> [TASK DIRECTIONS]: Word for word, retype the first line of the records and every following line through the one containing "of the service.</span></span>".

> [DATA FOR THIS EXERCISE]:
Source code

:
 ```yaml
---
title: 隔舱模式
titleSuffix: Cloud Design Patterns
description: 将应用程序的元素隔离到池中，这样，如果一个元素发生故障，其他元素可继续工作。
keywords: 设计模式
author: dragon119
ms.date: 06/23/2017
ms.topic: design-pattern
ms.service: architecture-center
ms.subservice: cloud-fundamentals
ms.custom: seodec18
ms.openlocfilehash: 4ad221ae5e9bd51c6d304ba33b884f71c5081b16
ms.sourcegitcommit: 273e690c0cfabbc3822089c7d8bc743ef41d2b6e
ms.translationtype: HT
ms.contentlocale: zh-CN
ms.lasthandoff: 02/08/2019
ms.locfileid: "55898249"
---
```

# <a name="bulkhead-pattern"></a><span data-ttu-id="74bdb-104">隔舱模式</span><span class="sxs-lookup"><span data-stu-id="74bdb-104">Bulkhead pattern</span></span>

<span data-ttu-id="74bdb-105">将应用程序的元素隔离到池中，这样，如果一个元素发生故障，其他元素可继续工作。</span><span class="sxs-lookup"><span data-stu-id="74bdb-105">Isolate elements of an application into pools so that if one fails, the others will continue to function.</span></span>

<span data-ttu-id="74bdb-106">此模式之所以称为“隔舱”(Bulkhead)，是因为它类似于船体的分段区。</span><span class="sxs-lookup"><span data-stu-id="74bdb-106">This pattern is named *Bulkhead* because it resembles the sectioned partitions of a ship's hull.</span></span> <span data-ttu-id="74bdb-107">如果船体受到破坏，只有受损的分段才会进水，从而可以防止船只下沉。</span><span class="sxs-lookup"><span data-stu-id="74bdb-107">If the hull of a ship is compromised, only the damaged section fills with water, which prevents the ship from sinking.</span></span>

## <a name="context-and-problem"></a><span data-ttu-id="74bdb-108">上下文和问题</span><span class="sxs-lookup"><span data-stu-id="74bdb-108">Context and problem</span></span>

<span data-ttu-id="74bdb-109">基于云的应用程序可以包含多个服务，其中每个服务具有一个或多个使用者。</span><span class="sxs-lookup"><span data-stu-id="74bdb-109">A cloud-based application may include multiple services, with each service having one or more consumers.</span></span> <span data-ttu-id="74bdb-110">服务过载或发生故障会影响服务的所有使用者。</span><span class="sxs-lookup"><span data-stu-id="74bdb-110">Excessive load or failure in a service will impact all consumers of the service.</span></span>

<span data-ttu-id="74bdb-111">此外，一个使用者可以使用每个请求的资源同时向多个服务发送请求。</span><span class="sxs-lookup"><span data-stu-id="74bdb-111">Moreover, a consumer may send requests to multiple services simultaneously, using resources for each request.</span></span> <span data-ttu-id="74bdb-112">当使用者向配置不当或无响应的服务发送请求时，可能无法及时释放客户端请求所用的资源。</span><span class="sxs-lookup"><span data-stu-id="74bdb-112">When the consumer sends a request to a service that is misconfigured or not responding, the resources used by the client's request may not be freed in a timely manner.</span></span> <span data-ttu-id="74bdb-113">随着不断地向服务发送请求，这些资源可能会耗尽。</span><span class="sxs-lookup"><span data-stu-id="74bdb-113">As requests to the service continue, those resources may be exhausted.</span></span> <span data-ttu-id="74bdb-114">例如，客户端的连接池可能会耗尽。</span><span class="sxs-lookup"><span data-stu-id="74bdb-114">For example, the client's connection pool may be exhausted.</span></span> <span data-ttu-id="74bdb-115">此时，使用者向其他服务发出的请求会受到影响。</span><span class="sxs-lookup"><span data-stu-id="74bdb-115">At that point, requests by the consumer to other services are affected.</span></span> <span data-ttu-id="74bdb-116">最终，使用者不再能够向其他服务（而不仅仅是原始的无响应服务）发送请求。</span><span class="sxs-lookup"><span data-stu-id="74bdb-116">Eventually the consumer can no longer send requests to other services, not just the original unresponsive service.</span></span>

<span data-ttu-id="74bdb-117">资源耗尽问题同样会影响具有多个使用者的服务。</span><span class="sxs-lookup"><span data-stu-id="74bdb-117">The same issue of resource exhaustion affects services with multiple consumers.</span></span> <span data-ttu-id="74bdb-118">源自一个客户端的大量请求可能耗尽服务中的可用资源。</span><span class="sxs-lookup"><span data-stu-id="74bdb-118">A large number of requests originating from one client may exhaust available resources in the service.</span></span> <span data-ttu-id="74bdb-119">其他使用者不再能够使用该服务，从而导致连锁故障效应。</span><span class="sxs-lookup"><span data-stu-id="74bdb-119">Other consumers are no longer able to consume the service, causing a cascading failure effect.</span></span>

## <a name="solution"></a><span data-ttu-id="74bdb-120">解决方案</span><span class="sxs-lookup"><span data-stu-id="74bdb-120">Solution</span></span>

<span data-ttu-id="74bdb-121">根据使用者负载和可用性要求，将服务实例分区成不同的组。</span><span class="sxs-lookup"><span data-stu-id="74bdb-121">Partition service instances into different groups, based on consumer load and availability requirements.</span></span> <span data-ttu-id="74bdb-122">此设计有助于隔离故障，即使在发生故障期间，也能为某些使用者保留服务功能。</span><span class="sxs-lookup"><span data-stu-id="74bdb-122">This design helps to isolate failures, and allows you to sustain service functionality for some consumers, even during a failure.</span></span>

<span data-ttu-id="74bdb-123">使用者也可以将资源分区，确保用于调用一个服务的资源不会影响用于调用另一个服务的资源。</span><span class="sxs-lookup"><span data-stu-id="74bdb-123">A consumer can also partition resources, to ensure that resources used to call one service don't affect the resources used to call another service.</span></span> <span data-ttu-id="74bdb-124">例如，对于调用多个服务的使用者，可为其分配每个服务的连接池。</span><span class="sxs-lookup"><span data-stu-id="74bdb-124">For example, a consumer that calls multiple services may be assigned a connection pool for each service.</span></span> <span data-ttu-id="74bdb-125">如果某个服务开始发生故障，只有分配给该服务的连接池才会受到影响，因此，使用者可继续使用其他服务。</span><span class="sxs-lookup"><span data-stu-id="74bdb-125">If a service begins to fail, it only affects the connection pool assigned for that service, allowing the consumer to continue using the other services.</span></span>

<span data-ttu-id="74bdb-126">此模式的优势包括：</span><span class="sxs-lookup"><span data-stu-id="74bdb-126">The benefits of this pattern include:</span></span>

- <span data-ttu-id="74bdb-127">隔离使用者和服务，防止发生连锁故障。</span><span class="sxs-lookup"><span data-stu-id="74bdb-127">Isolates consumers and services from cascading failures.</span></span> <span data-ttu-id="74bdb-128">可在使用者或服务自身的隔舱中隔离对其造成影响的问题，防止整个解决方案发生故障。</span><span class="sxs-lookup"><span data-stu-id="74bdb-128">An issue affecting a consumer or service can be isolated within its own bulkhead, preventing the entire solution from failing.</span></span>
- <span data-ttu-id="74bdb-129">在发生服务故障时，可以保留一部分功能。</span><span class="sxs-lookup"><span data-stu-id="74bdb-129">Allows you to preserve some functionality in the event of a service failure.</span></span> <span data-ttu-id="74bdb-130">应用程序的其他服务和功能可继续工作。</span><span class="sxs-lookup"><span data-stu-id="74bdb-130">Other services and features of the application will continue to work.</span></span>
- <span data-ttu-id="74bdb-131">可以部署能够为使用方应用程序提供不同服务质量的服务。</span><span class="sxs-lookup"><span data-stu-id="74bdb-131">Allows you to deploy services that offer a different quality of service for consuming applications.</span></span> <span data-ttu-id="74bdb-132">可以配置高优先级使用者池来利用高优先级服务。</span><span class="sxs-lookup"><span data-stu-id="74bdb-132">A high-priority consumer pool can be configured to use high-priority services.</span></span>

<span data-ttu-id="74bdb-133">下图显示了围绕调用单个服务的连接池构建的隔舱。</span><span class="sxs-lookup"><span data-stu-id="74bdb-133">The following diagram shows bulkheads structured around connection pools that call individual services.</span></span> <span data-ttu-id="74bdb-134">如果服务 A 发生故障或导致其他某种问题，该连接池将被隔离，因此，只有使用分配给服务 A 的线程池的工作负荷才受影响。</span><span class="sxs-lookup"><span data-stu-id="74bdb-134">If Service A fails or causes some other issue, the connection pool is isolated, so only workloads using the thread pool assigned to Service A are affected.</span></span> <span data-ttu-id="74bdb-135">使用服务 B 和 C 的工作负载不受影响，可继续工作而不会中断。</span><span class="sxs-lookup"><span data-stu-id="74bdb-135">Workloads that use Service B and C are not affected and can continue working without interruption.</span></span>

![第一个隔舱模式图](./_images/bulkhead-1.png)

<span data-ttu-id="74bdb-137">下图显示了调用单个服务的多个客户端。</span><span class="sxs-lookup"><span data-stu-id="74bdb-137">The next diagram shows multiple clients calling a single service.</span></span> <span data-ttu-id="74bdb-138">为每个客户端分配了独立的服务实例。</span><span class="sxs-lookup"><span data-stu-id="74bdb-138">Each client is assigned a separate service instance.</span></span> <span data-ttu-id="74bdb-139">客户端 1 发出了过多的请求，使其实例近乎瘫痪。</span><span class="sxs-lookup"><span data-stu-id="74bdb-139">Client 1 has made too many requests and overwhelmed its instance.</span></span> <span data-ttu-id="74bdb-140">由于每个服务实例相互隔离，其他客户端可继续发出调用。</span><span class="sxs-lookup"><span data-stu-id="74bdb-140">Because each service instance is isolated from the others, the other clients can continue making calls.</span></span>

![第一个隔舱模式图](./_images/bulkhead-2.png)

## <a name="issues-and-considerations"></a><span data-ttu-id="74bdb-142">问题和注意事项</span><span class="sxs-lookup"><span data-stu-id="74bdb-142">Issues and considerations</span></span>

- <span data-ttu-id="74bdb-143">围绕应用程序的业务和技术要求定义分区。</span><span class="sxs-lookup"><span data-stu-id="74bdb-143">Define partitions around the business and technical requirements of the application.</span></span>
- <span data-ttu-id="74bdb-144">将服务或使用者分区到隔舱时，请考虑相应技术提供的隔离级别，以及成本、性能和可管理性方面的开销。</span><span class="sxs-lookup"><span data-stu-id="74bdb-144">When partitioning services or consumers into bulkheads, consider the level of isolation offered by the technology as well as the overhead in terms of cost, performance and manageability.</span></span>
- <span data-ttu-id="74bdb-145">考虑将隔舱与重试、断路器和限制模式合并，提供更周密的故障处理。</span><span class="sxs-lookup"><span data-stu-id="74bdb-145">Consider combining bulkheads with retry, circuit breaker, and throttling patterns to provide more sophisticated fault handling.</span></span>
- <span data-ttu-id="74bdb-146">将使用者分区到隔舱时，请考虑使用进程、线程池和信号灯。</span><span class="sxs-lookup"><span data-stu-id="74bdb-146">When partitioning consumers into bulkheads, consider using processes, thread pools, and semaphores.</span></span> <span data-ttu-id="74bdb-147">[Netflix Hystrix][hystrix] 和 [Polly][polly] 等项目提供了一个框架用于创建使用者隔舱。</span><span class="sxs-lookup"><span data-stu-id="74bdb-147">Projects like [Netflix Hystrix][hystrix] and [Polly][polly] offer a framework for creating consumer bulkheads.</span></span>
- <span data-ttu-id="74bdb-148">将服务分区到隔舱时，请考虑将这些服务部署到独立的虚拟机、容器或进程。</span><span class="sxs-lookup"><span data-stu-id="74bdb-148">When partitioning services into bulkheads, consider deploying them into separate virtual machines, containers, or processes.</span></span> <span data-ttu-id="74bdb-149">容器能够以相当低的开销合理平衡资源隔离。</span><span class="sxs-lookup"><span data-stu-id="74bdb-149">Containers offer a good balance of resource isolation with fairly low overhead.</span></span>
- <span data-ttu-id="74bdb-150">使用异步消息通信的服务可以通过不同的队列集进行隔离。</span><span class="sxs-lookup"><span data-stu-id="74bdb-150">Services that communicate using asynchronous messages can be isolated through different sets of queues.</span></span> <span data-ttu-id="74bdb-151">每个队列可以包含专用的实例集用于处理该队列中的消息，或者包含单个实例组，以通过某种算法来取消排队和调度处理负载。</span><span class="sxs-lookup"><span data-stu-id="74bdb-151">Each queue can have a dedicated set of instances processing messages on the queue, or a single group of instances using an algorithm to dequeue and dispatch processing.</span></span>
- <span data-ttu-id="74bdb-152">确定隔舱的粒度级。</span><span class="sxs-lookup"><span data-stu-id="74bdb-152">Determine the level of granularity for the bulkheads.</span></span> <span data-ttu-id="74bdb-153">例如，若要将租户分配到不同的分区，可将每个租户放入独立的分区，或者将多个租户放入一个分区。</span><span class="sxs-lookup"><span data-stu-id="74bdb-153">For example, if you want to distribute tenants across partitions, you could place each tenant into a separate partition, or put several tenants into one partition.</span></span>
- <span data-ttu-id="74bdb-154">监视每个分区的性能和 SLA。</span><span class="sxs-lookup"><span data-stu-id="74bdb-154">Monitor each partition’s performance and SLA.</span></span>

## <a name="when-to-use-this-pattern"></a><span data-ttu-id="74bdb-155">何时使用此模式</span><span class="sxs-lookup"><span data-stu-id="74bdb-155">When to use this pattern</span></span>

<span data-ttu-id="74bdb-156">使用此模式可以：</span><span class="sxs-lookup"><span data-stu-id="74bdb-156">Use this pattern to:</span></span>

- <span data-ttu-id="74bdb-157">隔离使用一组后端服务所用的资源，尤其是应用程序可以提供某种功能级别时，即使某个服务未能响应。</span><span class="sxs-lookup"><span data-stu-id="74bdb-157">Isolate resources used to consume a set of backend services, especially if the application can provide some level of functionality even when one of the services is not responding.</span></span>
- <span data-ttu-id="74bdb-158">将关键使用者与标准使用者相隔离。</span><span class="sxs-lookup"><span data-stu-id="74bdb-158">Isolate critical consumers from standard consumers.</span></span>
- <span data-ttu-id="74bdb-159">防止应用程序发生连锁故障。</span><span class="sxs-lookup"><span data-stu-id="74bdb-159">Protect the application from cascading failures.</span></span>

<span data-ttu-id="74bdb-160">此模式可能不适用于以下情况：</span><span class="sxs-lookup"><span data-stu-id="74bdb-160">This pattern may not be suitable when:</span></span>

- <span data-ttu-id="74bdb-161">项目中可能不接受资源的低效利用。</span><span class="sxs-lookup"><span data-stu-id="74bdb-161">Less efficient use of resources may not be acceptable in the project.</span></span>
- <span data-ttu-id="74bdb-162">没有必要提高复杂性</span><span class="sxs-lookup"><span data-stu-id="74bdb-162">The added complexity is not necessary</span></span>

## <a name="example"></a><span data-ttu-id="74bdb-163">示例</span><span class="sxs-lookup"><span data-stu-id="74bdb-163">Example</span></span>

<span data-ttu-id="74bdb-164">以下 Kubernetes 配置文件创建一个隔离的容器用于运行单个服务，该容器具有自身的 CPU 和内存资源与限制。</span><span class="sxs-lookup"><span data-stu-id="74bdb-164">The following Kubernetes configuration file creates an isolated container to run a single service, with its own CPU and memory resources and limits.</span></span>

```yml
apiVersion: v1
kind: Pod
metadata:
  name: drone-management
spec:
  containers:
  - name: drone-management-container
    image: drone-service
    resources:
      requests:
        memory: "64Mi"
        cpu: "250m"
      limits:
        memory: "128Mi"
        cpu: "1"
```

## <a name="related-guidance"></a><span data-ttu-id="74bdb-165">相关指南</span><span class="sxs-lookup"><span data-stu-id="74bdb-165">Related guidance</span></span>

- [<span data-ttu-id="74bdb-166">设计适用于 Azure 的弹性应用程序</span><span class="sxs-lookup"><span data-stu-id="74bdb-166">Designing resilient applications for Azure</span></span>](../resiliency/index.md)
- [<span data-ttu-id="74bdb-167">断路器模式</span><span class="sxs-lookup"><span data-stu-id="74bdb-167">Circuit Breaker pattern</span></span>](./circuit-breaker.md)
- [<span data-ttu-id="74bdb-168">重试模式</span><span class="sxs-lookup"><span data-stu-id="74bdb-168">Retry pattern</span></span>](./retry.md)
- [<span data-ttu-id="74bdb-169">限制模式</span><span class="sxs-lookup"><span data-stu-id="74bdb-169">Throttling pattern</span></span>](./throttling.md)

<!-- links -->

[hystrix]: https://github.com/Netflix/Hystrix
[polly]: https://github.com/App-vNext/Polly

> [COMPLETED TASK]:
Source code

:
 ```yaml
---
title: 隔舱模式
titleSuffix: Cloud Design Patterns
description: 将应用程序的元素隔离到池中，这样，如果一个元素发生故障，其他元素可继续工作。
keywords: 设计模式
author: dragon119
ms.date: 06/23/2017
ms.topic: design-pattern
ms.service: architecture-center
ms.subservice: cloud-fundamentals
ms.custom: seodec18
ms.openlocfilehash: 4ad221ae5e9bd51c6d304ba33b884f71c5081b16
ms.sourcegitcommit: 273e690c0cfabbc3822089c7d8bc743ef41d2b6e
ms.translationtype: HT
ms.contentlocale: zh-CN
ms.lasthandoff: 02/08/2019
ms.locfileid: "55898249"
---
```

# <a name="bulkhead-pattern"></a><span data-ttu-id="74bdb-104">隔舱模式</span><span class="sxs-lookup"><span data-stu-id="74bdb-104">Bulkhead pattern</span></span>

<span data-ttu-id="74bdb-105">将应用程序的元素隔离到池中，这样，如果一个元素发生故障，其他元素可继续工作。</span><span class="sxs-lookup"><span data-stu-id="74bdb-105">Isolate elements of an application into pools so that if one fails, the others will continue to function.</span></span>

<span data-ttu-id="74bdb-106">此模式之所以称为“隔舱”(Bulkhead)，是因为它类似于船体的分段区。</span><span class="sxs-lookup"><span data-stu-id="74bdb-106">This pattern is named *Bulkhead* because it resembles the sectioned partitions of a ship's hull.</span></span> <span data-ttu-id="74bdb-107">如果船体受到破坏，只有受损的分段才会进水，从而可以防止船只下沉。</span><span class="sxs-lookup"><span data-stu-id="74bdb-107">If the hull of a ship is compromised, only the damaged section fills with water, which prevents the ship from sinking.</span></span>

## <a name="context-and-problem"></a><span data-ttu-id="74bdb-108">上下文和问题</span><span class="sxs-lookup"><span data-stu-id="74bdb-108">Context and problem</span></span>

<span data-ttu-id="74bdb-109">基于云的应用程序可以包含多个服务，其中每个服务具有一个或多个使用者。</span><span class="sxs-lookup"><span data-stu-id="74bdb-109">A cloud-based application may include multiple services, with each service having one or more consumers.</span></span> <span data-ttu-id="74bdb-110">服务过载或发生故障会影响服务的所有使用者。</span><span class="sxs-lookup"><span data-stu-id="74bdb-110">Excessive load or failure in a service will impact all consumers of the service.</span></span>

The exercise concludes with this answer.